**What you should do**
Where the word "working" occurs in a line of the data, return the whole line.

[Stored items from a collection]
*-*-*

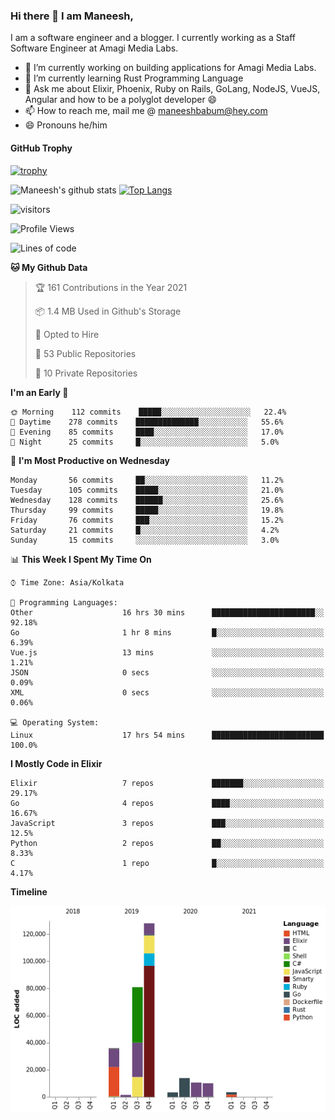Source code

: ### Hi there 👋 I am Maneesh,

I am a software engineer and a blogger. I currently working as a Staff Software Engineer at Amagi Media Labs.


- 🔭 I’m currently working on building applications for Amagi Media Labs.
- 🌱 I’m currently learning Rust Programming Language
- 💬 Ask me about Elixir, Phoenix, Ruby on Rails, GoLang, NodeJS, VueJS, Angular and how to be a polyglot developer 😄
- 📫 How to reach me, mail me @ maneeshbabum@hey.com
- 😄 Pronouns he/him

#### GitHub Trophy
[![trophy](https://github-profile-trophy.vercel.app/?username=maneeshbabu)](https://github.com/ryo-ma/github-profile-trophy)

![Maneesh's github stats](https://github-readme-stats.vercel.app/api?username=maneeshbabu&show_icons=true)
[![Top Langs](https://github-readme-stats.vercel.app/api/top-langs/?username=maneeshbabu)](https://github.com/anuraghazra/github-readme-stats)


![visitors](https://visitor-badge.glitch.me/badge?page_id=maneeshbabu.maneeshbabu)

<!--START_SECTION:waka-->
![Profile Views](http://img.shields.io/badge/Profile%20Views-109-blue)

![Lines of code](https://img.shields.io/badge/From%20Hello%20World%20I%27ve%20Written-287632%20lines%20of%20code-blue)

**🐱 My Github Data** 

> 🏆 161 Contributions in the Year 2021
 > 
> 📦 1.4 MB Used in Github's Storage 
 > 
> 💼 Opted to Hire
 > 
> 📜 53 Public Repositories 
 > 
> 🔑 10 Private Repositories  
 > 
**I'm an Early 🐤** 

```text
🌞 Morning    112 commits    █████░░░░░░░░░░░░░░░░░░░░   22.4% 
🌆 Daytime    278 commits    ██████████████░░░░░░░░░░░   55.6% 
🌃 Evening    85 commits     ████░░░░░░░░░░░░░░░░░░░░░   17.0% 
🌙 Night      25 commits     █░░░░░░░░░░░░░░░░░░░░░░░░   5.0%

```
📅 **I'm Most Productive on Wednesday** 

```text
Monday       56 commits     ██░░░░░░░░░░░░░░░░░░░░░░░   11.2% 
Tuesday      105 commits    █████░░░░░░░░░░░░░░░░░░░░   21.0% 
Wednesday    128 commits    ██████░░░░░░░░░░░░░░░░░░░   25.6% 
Thursday     99 commits     █████░░░░░░░░░░░░░░░░░░░░   19.8% 
Friday       76 commits     ███░░░░░░░░░░░░░░░░░░░░░░   15.2% 
Saturday     21 commits     █░░░░░░░░░░░░░░░░░░░░░░░░   4.2% 
Sunday       15 commits     ░░░░░░░░░░░░░░░░░░░░░░░░░   3.0%

```


📊 **This Week I Spent My Time On** 

```text
⌚︎ Time Zone: Asia/Kolkata

💬 Programming Languages: 
Other                    16 hrs 30 mins      ███████████████████████░░   92.18% 
Go                       1 hr 8 mins         █░░░░░░░░░░░░░░░░░░░░░░░░   6.39% 
Vue.js                   13 mins             ░░░░░░░░░░░░░░░░░░░░░░░░░   1.21% 
JSON                     0 secs              ░░░░░░░░░░░░░░░░░░░░░░░░░   0.09% 
XML                      0 secs              ░░░░░░░░░░░░░░░░░░░░░░░░░   0.06%

💻 Operating System: 
Linux                    17 hrs 54 mins      █████████████████████████   100.0%

```

**I Mostly Code in Elixir** 

```text
Elixir                   7 repos             ███████░░░░░░░░░░░░░░░░░░   29.17% 
Go                       4 repos             ████░░░░░░░░░░░░░░░░░░░░░   16.67% 
JavaScript               3 repos             ███░░░░░░░░░░░░░░░░░░░░░░   12.5% 
Python                   2 repos             ██░░░░░░░░░░░░░░░░░░░░░░░   8.33% 
C                        1 repo              █░░░░░░░░░░░░░░░░░░░░░░░░   4.17%

```


**Timeline**

![Chart not found](https://raw.githubusercontent.com/maneeshbabu/maneeshbabu/master/charts/bar_graph.png) 


<!--END_SECTION:waka-->


<!--
**maneeshbabu/maneeshbabu** is a ✨ _special_ ✨ repository because its `README.md` (this file) appears on your GitHub profile.

Here are some ideas to get you started:

- 🔭 I’m currently working on ...
- 🌱 I’m currently learning ...
- 👯 I’m looking to collaborate on ...
- 🤔 I’m looking for help with ...
- 💬 Ask me about ...
- 📫 How to reach me: ...
- 😄 Pronouns: ...
- ⚡ Fun fact: ...
-->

*-*-*

**Completed exercise**
I am a software engineer and a blogger. I currently working as a Staff Software Engineer at Amagi Media Labs.
- 🔭 I’m currently working on building applications for Amagi Media Labs.
- 🔭 I’m currently working on ...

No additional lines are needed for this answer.